How presumptuous. What did he know about Julys in New York? As a matter of fact, they were wet, dreary, unpredictable. All of this, however, was beside the point. Having just arrived, he should want to spend time with his family. They’d have plenty of opportunities to tire of one another.
If there was tension, it was partly attributable to the way Pasha had dealt with his impending visit, which was the way he dealt with all practical matters—avoid until they could be avoided no more, a point decided not by him but by external forces (however hard he tried to ignore these forces, they wouldn’t ignore him). His sister, Marina, had done everything within her power to simplify the process short of chartering a private jet. She’d decided on the dates and sent him the fare for his ticket. They had no money, but Pasha had even less. When he received the envelope with the cash and felt its weight in his palm, it was somehow even less tangible than when he’d been informed it was coming. He put the envelope in the center of the kitchen table and for the next month endured a dread of mealtimes, indulging the preference to eat at his desk. Nothing happened, yet the days passed. He grew pale and perplexed. There wasn’t a more horrifying, cold-sweat-inducing suspicion than that those external forces had finally decided to give up on him. He spoke regularly with his father, Robert, who wouldn’t dare strain relations by mentioning such banalities as a plane ticket. Marina juggled an increasing number of jobs and was always running in and out of the background, passing on hellos. But one day she grabbed the phone. Evidently she’d lost her sense for small talk and banter, the very traits her new land was known to cultivate. What time do we pick you up? she asked. A silence. I’ll tell you tomorrow, replied Pasha. The travel agency ridiculed him. Tickets now cost twice the amount he’d been sent, money he didn’t have. Marina flew into a howling rage that Pasha couldn’t comprehend—really, it was a simple mistake. Then, just as suddenly, the tempest turned off.
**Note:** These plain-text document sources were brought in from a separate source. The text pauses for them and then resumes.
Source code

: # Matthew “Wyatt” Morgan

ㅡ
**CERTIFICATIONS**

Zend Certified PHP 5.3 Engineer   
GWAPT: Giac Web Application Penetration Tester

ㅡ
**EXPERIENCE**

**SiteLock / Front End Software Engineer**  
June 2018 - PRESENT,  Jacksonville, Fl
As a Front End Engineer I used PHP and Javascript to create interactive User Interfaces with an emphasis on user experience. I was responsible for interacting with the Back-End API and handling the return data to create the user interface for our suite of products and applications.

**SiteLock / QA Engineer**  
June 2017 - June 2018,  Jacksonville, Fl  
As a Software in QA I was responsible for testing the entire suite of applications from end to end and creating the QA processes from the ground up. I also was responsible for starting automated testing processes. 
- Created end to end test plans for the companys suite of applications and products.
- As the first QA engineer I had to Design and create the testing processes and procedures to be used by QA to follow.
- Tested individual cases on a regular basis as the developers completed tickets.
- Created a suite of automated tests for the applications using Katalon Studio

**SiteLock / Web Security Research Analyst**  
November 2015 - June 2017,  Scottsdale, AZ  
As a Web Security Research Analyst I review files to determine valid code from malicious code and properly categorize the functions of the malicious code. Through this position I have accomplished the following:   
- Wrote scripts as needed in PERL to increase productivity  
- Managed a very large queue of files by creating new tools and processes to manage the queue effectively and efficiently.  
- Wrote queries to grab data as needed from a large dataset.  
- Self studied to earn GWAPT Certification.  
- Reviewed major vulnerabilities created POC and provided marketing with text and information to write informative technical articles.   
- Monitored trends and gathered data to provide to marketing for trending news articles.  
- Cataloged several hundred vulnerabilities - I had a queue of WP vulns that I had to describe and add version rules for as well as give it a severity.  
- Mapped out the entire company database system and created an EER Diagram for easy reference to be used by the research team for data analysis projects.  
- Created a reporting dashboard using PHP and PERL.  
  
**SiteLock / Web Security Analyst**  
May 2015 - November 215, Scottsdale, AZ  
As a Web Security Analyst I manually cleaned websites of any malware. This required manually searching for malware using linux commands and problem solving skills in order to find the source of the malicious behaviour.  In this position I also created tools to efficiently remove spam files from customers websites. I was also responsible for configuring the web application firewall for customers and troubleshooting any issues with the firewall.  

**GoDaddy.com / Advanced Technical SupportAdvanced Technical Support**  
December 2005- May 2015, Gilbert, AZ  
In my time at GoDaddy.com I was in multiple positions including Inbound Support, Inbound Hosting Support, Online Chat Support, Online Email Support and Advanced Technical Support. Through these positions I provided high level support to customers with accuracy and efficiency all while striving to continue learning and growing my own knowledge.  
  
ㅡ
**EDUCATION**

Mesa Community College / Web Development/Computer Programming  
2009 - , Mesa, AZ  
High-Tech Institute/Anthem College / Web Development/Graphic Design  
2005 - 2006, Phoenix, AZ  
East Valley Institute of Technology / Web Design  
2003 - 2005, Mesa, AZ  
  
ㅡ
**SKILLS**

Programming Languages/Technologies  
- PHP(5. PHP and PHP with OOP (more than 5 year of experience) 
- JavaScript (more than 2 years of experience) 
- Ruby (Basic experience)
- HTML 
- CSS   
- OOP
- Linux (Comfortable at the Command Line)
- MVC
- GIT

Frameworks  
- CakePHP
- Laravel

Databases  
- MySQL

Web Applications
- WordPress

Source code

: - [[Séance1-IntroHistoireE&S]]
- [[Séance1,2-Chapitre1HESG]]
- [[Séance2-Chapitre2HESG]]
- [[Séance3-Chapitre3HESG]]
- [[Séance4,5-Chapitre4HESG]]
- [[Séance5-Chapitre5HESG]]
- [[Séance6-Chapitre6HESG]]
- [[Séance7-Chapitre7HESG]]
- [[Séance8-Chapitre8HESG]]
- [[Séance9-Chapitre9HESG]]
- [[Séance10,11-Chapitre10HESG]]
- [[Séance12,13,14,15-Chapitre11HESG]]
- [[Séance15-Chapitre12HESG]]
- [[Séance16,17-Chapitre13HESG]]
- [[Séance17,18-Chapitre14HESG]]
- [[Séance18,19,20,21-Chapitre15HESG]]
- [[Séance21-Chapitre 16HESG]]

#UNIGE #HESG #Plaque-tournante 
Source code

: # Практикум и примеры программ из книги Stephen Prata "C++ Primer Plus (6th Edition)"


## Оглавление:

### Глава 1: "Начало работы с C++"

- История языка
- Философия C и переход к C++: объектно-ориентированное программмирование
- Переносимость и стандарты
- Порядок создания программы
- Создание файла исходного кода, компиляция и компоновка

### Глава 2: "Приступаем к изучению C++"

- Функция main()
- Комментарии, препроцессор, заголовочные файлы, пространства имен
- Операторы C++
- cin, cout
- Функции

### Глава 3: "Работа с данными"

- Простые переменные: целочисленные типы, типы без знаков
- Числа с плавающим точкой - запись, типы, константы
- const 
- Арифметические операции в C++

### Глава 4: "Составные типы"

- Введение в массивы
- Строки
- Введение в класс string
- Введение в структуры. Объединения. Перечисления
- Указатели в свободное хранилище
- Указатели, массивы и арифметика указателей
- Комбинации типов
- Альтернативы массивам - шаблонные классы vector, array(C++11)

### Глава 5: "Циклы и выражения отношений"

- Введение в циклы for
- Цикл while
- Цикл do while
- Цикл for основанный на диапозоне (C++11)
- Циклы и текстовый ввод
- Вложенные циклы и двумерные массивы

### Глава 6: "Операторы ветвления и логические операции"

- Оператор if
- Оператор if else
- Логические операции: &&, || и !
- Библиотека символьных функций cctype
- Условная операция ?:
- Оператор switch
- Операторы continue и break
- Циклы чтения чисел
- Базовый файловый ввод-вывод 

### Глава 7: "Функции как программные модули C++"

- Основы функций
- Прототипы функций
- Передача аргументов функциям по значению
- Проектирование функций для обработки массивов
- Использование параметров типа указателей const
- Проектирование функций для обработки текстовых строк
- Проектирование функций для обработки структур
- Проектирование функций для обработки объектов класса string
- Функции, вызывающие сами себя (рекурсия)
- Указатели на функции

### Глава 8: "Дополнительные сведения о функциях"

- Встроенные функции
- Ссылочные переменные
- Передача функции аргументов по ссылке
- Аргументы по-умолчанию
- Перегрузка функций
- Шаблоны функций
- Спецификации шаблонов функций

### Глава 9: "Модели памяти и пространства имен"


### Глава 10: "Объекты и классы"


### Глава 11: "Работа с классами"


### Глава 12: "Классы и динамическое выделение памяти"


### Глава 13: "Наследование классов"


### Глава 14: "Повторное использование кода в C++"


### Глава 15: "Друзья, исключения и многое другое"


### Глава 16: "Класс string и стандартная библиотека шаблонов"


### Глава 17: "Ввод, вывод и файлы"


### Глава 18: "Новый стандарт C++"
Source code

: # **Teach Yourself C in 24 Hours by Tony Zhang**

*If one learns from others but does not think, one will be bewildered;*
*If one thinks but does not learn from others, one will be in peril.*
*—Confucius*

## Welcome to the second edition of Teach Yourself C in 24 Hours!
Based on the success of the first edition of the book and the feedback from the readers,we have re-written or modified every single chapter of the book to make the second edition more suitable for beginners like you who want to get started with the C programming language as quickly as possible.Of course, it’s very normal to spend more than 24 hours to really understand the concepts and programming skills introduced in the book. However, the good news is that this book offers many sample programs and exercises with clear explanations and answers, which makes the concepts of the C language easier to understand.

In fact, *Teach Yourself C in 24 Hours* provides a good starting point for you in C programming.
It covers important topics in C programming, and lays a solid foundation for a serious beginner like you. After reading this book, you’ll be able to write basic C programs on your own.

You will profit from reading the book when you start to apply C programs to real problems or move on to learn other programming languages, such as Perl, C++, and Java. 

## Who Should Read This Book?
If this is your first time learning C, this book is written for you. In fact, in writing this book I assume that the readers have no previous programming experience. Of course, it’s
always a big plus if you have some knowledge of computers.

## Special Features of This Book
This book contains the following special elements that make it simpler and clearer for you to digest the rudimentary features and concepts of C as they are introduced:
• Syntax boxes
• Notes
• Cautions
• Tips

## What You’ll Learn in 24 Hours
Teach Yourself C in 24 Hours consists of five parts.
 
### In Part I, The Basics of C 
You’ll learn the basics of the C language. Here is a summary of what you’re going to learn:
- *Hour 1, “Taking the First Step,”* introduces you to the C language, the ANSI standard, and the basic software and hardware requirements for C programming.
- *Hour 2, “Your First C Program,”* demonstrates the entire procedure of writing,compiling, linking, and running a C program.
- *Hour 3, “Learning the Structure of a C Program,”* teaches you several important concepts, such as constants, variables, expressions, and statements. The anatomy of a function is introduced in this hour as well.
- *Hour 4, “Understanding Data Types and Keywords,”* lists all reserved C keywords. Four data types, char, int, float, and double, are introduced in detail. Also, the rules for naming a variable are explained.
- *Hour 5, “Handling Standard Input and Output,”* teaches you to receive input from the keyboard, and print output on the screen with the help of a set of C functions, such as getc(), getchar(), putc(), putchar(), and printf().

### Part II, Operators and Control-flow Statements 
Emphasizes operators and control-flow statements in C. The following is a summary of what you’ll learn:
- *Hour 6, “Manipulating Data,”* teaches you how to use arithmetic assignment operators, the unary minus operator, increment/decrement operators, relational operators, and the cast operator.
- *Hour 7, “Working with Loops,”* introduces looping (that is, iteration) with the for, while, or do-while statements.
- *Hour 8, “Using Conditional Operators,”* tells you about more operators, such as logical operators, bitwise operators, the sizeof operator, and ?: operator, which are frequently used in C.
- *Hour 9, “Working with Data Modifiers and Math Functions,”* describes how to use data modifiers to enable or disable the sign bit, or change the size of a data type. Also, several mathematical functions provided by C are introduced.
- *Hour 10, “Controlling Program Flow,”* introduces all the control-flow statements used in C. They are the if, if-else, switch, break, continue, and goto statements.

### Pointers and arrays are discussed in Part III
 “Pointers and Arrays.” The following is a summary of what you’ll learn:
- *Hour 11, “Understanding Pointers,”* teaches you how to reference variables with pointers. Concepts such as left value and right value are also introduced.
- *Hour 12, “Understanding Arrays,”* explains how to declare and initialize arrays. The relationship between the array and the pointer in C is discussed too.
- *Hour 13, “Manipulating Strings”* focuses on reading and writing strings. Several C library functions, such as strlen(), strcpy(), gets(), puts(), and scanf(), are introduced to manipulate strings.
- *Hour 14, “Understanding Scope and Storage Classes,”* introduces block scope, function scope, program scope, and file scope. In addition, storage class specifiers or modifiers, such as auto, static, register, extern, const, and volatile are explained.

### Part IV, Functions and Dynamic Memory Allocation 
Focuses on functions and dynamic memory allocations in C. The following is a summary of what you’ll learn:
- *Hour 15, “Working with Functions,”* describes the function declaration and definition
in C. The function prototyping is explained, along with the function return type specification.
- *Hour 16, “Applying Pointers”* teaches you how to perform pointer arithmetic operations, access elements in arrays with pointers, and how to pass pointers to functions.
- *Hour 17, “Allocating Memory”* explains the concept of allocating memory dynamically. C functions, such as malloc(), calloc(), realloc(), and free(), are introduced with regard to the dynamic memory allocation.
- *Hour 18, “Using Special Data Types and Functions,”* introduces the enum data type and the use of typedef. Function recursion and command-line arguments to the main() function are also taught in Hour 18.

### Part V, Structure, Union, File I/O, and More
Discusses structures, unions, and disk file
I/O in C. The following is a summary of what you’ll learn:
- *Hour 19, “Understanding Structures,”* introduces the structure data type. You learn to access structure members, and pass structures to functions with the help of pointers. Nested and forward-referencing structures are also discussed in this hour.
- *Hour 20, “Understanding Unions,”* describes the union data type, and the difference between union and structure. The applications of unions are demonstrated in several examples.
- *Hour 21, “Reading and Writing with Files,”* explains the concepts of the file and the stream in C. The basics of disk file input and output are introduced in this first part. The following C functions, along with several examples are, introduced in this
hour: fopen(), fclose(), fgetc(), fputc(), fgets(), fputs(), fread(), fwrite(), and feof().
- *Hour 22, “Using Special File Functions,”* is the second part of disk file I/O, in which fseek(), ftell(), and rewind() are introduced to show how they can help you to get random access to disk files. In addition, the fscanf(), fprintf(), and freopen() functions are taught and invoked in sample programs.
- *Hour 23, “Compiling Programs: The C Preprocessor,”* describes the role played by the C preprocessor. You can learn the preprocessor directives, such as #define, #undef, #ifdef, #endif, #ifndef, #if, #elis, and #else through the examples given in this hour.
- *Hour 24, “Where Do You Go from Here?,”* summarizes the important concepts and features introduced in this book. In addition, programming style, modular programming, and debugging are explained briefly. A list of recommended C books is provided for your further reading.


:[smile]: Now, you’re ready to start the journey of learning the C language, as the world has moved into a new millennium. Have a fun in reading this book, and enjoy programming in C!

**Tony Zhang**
The abruptness of the switch from stormy to calm only demonstrated how often such a switch had been practiced, how little faith she had in communicating a message to her brother, and how after all these years she’d come to the cynical conclusion, though she wasn’t cynical in the least, that to take offense was fruitless, that nothing could be worked out but only buried and masked.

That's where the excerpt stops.